The Green Mass Group is great but why am I not suprised that one of the very first entries includes a mention of Noam Chomsky? (And, the word "comrades".)
Because they're the Baby
Because they're the Baby Boomer teabaggers of the left.
Nothing to worry about, they don't actually have a plan on how to govern. Just a bunch of pet issues they're not about to concede on.
in fairness
I believe the people running this site are in their 20s and 30s. And teabaggers? I don't think the Greens will be rubbing their scrota across their enemies anytime soon ... besides they're a co-ed organization and very forward-thinking on gender politics. Unlike the frat boys of the right.
Jason
Open Media Boston
hmmm
hmmm. The Purple guy is interesting, although he seems to be a little all-over-the-place.

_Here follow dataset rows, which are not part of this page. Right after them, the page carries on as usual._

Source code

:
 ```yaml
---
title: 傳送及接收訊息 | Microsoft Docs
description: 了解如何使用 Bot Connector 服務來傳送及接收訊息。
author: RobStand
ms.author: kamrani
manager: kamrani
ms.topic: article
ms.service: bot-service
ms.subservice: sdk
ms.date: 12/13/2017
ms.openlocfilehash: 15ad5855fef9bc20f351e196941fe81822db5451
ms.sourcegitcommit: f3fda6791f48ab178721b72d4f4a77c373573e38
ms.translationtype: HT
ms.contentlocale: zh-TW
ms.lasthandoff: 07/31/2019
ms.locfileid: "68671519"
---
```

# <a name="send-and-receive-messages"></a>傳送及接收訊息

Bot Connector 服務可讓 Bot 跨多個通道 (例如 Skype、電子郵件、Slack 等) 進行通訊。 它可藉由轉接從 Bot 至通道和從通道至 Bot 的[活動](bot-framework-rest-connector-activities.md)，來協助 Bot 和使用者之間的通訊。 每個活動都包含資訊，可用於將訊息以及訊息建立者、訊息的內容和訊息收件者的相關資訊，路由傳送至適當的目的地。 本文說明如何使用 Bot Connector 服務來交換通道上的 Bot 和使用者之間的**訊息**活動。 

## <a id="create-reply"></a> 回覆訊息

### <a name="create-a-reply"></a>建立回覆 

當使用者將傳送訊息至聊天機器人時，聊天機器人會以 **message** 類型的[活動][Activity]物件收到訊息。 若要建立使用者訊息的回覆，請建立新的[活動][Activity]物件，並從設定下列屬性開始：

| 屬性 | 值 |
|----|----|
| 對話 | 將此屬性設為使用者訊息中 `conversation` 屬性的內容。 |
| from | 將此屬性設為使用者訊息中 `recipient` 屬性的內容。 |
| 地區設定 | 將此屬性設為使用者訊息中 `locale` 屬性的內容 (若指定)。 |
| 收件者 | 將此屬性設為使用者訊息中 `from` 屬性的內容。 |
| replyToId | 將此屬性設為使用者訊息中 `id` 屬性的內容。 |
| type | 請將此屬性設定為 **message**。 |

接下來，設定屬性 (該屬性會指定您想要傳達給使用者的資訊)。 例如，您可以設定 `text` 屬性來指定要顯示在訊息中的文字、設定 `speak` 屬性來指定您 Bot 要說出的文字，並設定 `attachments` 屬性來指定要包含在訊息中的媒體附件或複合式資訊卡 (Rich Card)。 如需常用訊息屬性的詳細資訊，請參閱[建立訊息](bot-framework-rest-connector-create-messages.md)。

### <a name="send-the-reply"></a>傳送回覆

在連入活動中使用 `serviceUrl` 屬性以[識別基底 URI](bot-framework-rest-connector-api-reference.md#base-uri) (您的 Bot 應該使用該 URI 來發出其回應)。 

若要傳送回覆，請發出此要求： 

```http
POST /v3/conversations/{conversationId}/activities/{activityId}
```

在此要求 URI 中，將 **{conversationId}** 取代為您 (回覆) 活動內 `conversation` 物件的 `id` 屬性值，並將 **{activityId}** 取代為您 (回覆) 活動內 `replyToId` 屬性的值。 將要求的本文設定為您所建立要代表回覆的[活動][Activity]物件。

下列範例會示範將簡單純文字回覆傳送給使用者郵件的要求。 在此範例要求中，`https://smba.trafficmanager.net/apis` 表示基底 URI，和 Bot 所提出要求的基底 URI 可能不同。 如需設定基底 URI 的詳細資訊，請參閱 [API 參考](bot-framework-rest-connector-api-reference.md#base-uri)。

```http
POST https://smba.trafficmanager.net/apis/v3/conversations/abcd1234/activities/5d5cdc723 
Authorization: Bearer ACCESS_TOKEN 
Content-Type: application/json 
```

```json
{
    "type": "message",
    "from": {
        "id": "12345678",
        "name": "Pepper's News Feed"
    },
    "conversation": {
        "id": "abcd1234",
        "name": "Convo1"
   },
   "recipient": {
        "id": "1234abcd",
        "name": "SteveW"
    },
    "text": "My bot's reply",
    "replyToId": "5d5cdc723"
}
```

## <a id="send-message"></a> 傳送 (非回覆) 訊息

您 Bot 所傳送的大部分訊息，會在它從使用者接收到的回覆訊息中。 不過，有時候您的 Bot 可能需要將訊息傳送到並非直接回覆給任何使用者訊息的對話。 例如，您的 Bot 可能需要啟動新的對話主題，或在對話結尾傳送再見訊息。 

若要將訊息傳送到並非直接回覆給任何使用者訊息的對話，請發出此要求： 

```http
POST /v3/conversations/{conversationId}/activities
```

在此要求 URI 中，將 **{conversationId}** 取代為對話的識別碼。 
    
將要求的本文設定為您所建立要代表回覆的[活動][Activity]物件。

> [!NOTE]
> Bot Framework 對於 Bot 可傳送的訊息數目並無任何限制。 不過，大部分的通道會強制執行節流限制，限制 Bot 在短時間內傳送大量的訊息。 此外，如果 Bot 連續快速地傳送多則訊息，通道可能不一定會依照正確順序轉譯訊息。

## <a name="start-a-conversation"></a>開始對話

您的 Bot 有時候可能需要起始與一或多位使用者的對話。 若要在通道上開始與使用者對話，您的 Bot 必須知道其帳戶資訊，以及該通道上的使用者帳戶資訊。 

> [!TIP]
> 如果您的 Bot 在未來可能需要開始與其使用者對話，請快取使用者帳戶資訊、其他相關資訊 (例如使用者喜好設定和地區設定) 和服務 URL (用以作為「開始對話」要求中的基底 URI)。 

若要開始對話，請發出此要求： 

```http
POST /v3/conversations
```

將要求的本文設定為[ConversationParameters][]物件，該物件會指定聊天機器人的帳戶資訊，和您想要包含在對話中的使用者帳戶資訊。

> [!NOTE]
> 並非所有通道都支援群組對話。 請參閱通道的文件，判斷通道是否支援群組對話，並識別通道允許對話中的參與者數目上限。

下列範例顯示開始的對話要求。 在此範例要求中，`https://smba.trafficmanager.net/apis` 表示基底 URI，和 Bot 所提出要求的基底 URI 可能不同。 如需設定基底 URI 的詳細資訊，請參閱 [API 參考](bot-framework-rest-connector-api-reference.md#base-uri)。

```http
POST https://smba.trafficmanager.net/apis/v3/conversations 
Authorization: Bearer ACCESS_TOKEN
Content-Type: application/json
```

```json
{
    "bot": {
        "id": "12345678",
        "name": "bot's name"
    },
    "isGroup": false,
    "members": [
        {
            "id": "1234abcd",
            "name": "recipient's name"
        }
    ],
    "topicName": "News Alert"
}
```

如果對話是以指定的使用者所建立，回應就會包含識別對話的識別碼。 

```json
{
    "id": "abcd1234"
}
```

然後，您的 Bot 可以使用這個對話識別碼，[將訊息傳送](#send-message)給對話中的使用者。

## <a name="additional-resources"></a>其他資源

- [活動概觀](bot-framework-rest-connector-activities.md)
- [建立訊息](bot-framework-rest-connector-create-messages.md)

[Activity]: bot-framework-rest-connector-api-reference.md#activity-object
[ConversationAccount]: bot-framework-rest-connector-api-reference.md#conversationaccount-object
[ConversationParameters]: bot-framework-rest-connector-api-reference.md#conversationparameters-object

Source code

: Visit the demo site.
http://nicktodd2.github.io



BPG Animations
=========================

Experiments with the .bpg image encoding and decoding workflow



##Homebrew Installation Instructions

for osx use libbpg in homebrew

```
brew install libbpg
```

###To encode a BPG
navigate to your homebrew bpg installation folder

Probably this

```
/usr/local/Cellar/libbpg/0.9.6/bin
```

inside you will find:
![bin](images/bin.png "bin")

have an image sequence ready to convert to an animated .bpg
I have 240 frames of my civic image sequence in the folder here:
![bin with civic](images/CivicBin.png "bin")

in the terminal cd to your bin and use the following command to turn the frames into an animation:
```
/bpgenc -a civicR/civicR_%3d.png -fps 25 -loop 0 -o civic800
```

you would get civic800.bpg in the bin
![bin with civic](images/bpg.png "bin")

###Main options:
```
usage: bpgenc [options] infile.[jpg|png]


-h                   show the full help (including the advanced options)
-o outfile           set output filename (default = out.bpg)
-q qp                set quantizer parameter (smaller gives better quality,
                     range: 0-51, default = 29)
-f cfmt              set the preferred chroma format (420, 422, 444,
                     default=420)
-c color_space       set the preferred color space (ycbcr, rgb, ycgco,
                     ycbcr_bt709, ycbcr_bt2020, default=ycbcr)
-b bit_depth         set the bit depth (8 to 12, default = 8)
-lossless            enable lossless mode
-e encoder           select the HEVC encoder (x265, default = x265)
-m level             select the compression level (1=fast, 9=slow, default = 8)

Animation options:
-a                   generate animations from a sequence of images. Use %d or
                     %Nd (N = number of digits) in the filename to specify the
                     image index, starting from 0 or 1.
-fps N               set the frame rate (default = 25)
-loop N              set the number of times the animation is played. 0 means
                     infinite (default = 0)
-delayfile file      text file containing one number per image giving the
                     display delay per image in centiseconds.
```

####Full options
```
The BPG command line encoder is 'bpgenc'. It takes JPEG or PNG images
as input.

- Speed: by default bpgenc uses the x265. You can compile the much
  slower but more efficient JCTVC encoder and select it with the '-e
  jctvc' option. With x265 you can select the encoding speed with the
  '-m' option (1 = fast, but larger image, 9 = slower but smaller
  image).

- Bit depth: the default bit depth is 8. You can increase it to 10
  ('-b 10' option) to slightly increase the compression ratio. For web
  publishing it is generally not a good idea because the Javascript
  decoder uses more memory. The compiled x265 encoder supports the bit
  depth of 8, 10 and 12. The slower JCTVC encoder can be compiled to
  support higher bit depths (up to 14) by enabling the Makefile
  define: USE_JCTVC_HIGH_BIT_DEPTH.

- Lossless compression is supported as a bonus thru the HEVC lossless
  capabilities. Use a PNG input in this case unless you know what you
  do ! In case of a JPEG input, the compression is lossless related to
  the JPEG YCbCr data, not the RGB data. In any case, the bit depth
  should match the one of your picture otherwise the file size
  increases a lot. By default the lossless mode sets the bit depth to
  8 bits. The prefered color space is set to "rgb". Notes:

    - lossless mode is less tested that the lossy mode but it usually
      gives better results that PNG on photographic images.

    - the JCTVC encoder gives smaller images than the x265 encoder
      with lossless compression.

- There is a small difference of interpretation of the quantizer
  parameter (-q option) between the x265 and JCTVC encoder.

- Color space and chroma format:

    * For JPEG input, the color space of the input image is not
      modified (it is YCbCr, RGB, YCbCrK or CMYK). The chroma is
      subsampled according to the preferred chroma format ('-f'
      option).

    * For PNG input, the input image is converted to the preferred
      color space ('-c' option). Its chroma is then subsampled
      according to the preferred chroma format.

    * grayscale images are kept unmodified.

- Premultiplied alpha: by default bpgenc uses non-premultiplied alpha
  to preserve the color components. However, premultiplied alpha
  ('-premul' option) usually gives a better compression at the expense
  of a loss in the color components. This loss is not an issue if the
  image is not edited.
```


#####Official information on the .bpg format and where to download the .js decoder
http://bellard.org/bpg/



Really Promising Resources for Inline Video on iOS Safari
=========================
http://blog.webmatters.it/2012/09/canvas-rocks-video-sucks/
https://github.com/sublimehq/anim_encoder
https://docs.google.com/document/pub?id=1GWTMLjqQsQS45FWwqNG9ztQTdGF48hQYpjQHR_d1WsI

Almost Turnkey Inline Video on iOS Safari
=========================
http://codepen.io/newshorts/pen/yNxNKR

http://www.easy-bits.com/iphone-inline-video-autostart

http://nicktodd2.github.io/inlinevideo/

His mission statement seems to insult pretty much everyone. :)
So it is written, so it shall be done
So now I've set up @PlaidMass on the Twitters, but am not sure what to do with it.
Any interest in having it be an aggregator of Massachusetts political news?
I was thinking of maybe setting it up so that if these other groups have RSS feeds, their material can be re-distributed at @PlaidMass.
That or someone with sufficient time & interest can step in & curate it, but that's probably biting off more than I was expecting here.
Any other ideas?
This is the year for it
It's going to be an interesting election season in Massachusetts.
All of those sites use the same exact platform (eerie, I know), which has RSS, so the aggregation would be the easy part. The tougher part would be the curating/editing/pontificating part, where somebody tries to make sense of it all.
amusing idea, but ...
amusing idea, Chris ... but on the Twitter account Bio listing for @PlaidMass why do the Blue, Red and Gold Mass Groups get their party affiliations listed, but the Greens get called "hippies?"
if you're serious about doing this, then be even-handed in your approach - don't be selective about who gets slammed out of the gate ...
Jason
Open Media Boston
"Patches welcome." I'm at
"Patches welcome."
I'm at work right now, just wanted to stub something in for the moment.
That and it had to fit within 160 characters.
(Also, I used to be in the green party, so this is a bit of self-slamming :-)
oh ok
cool ... then soldier on ... will be good to have a one-stop shopping feed for these sites ...
Yeah
But calling Republicans scrote-dragging frat boys is OK!
sure
in the UH comment area where warranted (the idea of otherwise straight politicos using that particular term to describe themselves is endlessly hilarious to me), but I'm not doing an aggregator feed of political discussion groups ...
Thanks for the nod
I'd say we aim for a whole lot more than talking about Jill Stein's campaign and environmental issues. This is about building an independent political force that can challenge entrenched power, it's about extending what Blue Mass Group did well -- forcing both reality and respect back into the political discourse, and it's about ecological politics which is basically a different lens through which to make ALL political decisions and policies. That ecological lens is key, and it's as relevant to potholes and property taxes as it is to climate and conservation. The point I was making in the post you quote from is that "green" has been made to be synonymous with "environmental", when it really means "ecological".